You’re considered a transfer student for admission purposes if you have attended college after the summer following high school graduation.
If you earned your college credit while you were still in high school (e.g., through Running Start), follow the steps for freshman admission.
Transferring to a new college can be a confusing process. We can't promise that it'll be painless, but we will do our best to give you the information and tools you need to make informed decisions and make your transition to WSU as smooth as possible.
Some WSU requirements to be aware of
While you can surely take care of your graduation requirements after you enroll here, preparing in advance for these two WSU requirements can help you make the most of your time, both before you transfer and after.
All first-degree undergraduate students at WSU Tri-Cities are required to complete a writing portfolio after reaching 60 credits.

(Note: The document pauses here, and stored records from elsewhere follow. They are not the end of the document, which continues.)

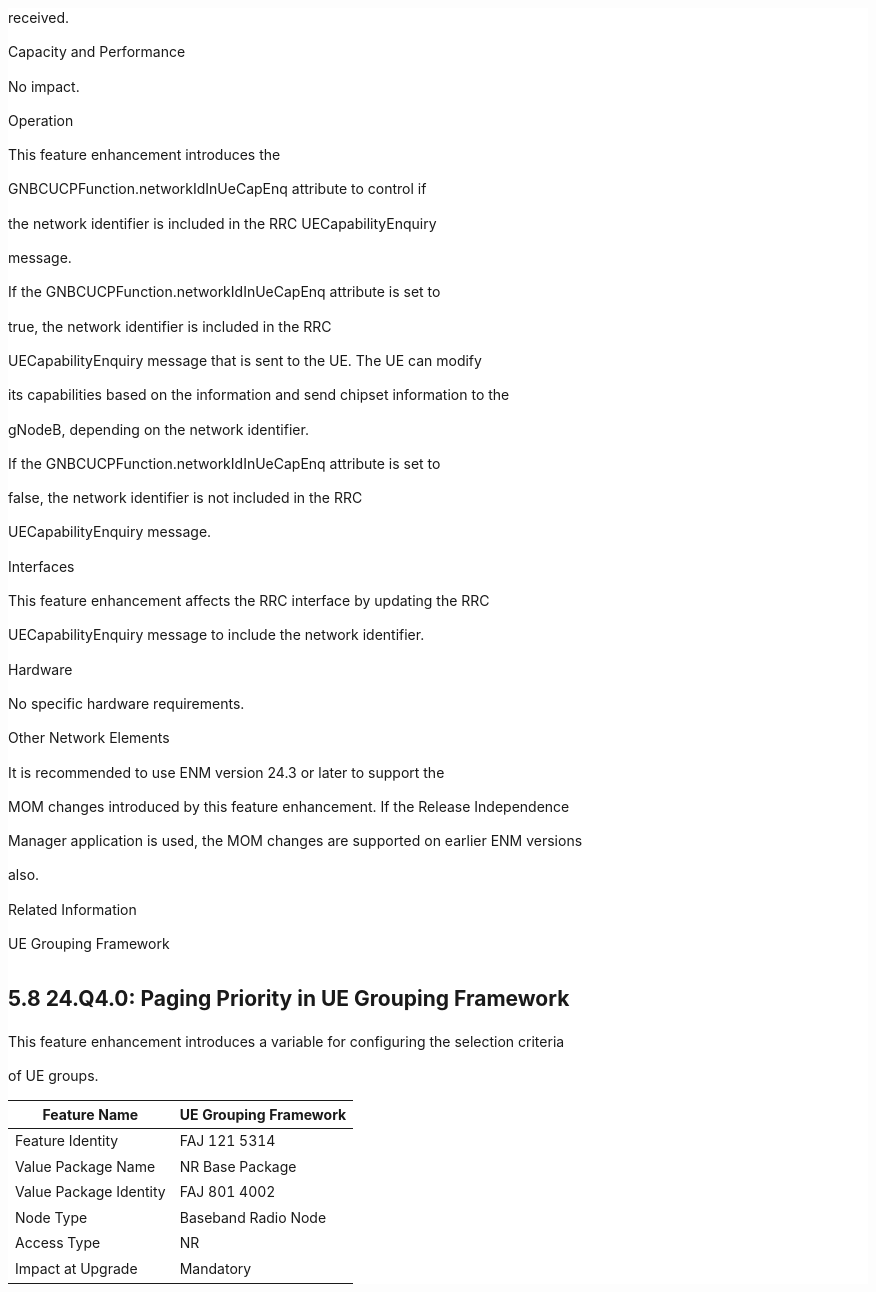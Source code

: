 received.

Capacity and Performance

No impact.

Operation

This feature enhancement introduces the

GNBCUCPFunction.networkIdInUeCapEnq attribute to control if

the network identifier is included in the RRC UECapabilityEnquiry

message.

If the GNBCUCPFunction.networkIdInUeCapEnq attribute is set to

true, the network identifier is included in the RRC

UECapabilityEnquiry message that is sent to the UE. The UE can modify

its capabilities based on the information and send chipset information to the

gNodeB, depending on the network identifier.

If the GNBCUCPFunction.networkIdInUeCapEnq attribute is set to

false, the network identifier is not included in the RRC

UECapabilityEnquiry message.

Interfaces

This feature enhancement affects the RRC interface by updating the RRC

UECapabilityEnquiry message to include the network identifier.

Hardware

No specific hardware requirements.

Other Network Elements

It is recommended to use ENM version 24.3 or later to support the

MOM changes introduced by this feature enhancement. If the Release Independence

Manager application is used, the MOM changes are supported on earlier ENM versions

also.

Related Information

UE Grouping Framework

## 5.8 24.Q4.0: Paging Priority in UE Grouping Framework

This feature enhancement introduces a variable for configuring the selection criteria

of UE groups.

| Feature Name           | UE Grouping Framework   |
|------------------------|-------------------------|
| Feature Identity       | FAJ 121 5314            |
| Value Package Name     | NR Base Package         |
| Value Package Identity | FAJ 801 4002            |
| Node Type              | Baseband Radio Node     |
| Access Type            | NR                      |
| Impact at Upgrade      | Mandatory               |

The writing portfolio consists of two parts:
- A packet containing three samples of original graded writing from three different college courses
- A two-part impromptu timed essay
Keep all the papers you write for your college courses. You can use papers written for classes you took at your previous college in your portfolio packet.
See the junior writing portfolio guidelines for more information.
Certifying your major
At WSU Tri-Cities, most students are advised by the University College until they officially declare — that is, certify — a major. Once certified, you'll have a faculty advisor in your major. In general, students can take care of the prerequisites and certify a major sometime in their sophomore year.
In some programs at WSU Tri-Cities (business, for example), you need to certify your major before you can take upper-level courses in that subject. With advance planning, you may be able to meet certification requirements before transferring.
A few majors require specific courses that aren't available at most two-year colleges, so you might need to plan on completing some prerequisites after you enroll at WSU. For these majors, it's generally better to transfer to WSU as soon as possible.
Be sure to contact the program you'll be majoring in to see what is required to certify in your major.
WSU cooperates with two-year colleges statewide
Washington State University follows the state of Washington’s policy on inter-college transfer and articulation as published by the Washington Higher Education Coordinating Board.
The policy deals with the rights and responsibilities of students and provides a review and appeal process in transfer credit disputes.